* _What is expected_: Write out the entries exactly, pictures excluded.

Data excerpts START

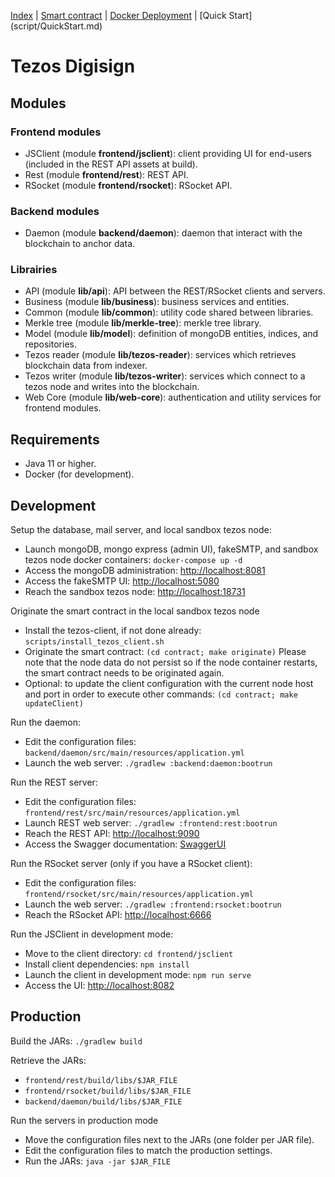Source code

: [Index](./README.md) | [Smart contract](contract/README.md) | [Docker Deployment](documentation/DockerDeployment.md) | [Quick Start] (script/QuickStart.md)

# Tezos Digisign

## Modules

### Frontend modules

* JSClient (module **frontend/jsclient**): client providing UI for end-users (included in the REST API assets at build).
* Rest (module **frontend/rest**): REST API.
* RSocket (module **frontend/rsocket**): RSocket API.

### Backend modules

* Daemon (module **backend/daemon**): daemon that interact with the blockchain to anchor data.

### Librairies

* API (module **lib/api**): API between the REST/RSocket clients and servers.
* Business (module **lib/business**): business services and entities.
* Common (module **lib/common**): utility code shared between libraries.
* Merkle tree (module **lib/merkle-tree**): merkle tree library.
* Model (module **lib/model**): definition of mongoDB entities, indices, and repositories.
* Tezos reader (module **lib/tezos-reader**): services which retrieves blockchain data from indexer.
* Tezos writer (module **lib/tezos-writer**): services which connect to a tezos node and writes into the blockchain.
* Web Core (module **lib/web-core**): authentication and utility services for frontend modules. 

## Requirements

* Java 11 or higher.
* Docker (for development).

## Development

Setup the database, mail server, and local sandbox tezos node:
* Launch mongoDB, mongo express (admin UI), fakeSMTP, and sandbox tezos node docker containers: `docker-compose up -d`
* Access the mongoDB administration: [http://localhost:8081](http://localhost:8081)
* Access the fakeSMTP UI: [http://localhost:5080](http://localhost:5080)
* Reach the sandbox tezos node: [http://localhost:18731](http://localhost:18731)

Originate the smart contract in the local sandbox tezos node
* Install the tezos-client, if not done already: `scripts/install_tezos_client.sh`
* Originate the smart contract: `(cd contract; make originate)`
Please note that the node data do not persist so if the node container restarts, the smart contract needs to be originated again.
* Optional: to update the client configuration with the current node host and port in order to execute other commands: `(cd contract; make updateClient)`

Run the daemon:
* Edit the configuration files: `backend/daemon/src/main/resources/application.yml`
* Launch the web server: `./gradlew :backend:daemon:bootrun`

Run the REST server:
* Edit the configuration files: `frontend/rest/src/main/resources/application.yml`
* Launch REST web server: `./gradlew :frontend:rest:bootrun`
* Reach the REST API: [http://localhost:9090](http://localhost:9090)
* Access the Swagger documentation: [SwaggerUI](http://localhost:9090/swagger-ui.html)

Run the RSocket server (only if you have a RSocket client):
* Edit the configuration files: `frontend/rsocket/src/main/resources/application.yml`
* Launch the web server: `./gradlew :frontend:rsocket:bootrun`
* Reach the RSocket API: [http://localhost:6666](http://localhost:6666)

Run the JSClient in development mode:
* Move to the client directory: `cd frontend/jsclient`
* Install client dependencies: `npm install`
* Launch the client in development mode: `npm run serve`
* Access the UI: [http://localhost:8082](http://localhost:8082)

## Production

Build the JARs: `./gradlew build`

Retrieve the JARs:
* `frontend/rest/build/libs/$JAR_FILE`
* `frontend/rsocket/build/libs/$JAR_FILE`
* `backend/daemon/build/libs/$JAR_FILE`

Run the servers in production mode
* Move the configuration files next to the JARs (one folder per JAR file).
* Edit the configuration files to match the production settings.
* Run the JARs: `java -jar $JAR_FILE`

Data excerpts END

* _Expected answer_:
Source code

: [Index](./README.md) | [Smart contract](contract/README.md) | [Docker Deployment](documentation/DockerDeployment.md) | [Quick Start] (script/QuickStart.md)

# Tezos Digisign

## Modules

### Frontend modules

* JSClient (module **frontend/jsclient**): client providing UI for end-users (included in the REST API assets at build).
* Rest (module **frontend/rest**): REST API.
* RSocket (module **frontend/rsocket**): RSocket API.

### Backend modules

* Daemon (module **backend/daemon**): daemon that interact with the blockchain to anchor data.

### Librairies

* API (module **lib/api**): API between the REST/RSocket clients and servers.
* Business (module **lib/business**): business services and entities.
* Common (module **lib/common**): utility code shared between libraries.
* Merkle tree (module **lib/merkle-tree**): merkle tree library.
* Model (module **lib/model**): definition of mongoDB entities, indices, and repositories.
* Tezos reader (module **lib/tezos-reader**): services which retrieves blockchain data from indexer.
* Tezos writer (module **lib/tezos-writer**): services which connect to a tezos node and writes into the blockchain.
* Web Core (module **lib/web-core**): authentication and utility services for frontend modules. 

## Requirements

* Java 11 or higher.
* Docker (for development).

## Development

Setup the database, mail server, and local sandbox tezos node:
* Launch mongoDB, mongo express (admin UI), fakeSMTP, and sandbox tezos node docker containers: `docker-compose up -d`
* Access the mongoDB administration: [http://localhost:8081](http://localhost:8081)
* Access the fakeSMTP UI: [http://localhost:5080](http://localhost:5080)
* Reach the sandbox tezos node: [http://localhost:18731](http://localhost:18731)

Originate the smart contract in the local sandbox tezos node
* Install the tezos-client, if not done already: `scripts/install_tezos_client.sh`
* Originate the smart contract: `(cd contract; make originate)`
Please note that the node data do not persist so if the node container restarts, the smart contract needs to be originated again.
* Optional: to update the client configuration with the current node host and port in order to execute other commands: `(cd contract; make updateClient)`

Run the daemon:
* Edit the configuration files: `backend/daemon/src/main/resources/application.yml`
* Launch the web server: `./gradlew :backend:daemon:bootrun`

Run the REST server:
* Edit the configuration files: `frontend/rest/src/main/resources/application.yml`
* Launch REST web server: `./gradlew :frontend:rest:bootrun`
* Reach the REST API: [http://localhost:9090](http://localhost:9090)
* Access the Swagger documentation: [SwaggerUI](http://localhost:9090/swagger-ui.html)

Run the RSocket server (only if you have a RSocket client):
* Edit the configuration files: `frontend/rsocket/src/main/resources/application.yml`
* Launch the web server: `./gradlew :frontend:rsocket:bootrun`
* Reach the RSocket API: [http://localhost:6666](http://localhost:6666)

Run the JSClient in development mode:
* Move to the client directory: `cd frontend/jsclient`
* Install client dependencies: `npm install`
* Launch the client in development mode: `npm run serve`
* Access the UI: [http://localhost:8082](http://localhost:8082)

## Production

Build the JARs: `./gradlew build`

Retrieve the JARs:
* `frontend/rest/build/libs/$JAR_FILE`
* `frontend/rsocket/build/libs/$JAR_FILE`
* `backend/daemon/build/libs/$JAR_FILE`

Run the servers in production mode
* Move the configuration files next to the JARs (one folder per JAR file).
* Edit the configuration files to match the production settings.
* Run the JARs: `java -jar $JAR_FILE`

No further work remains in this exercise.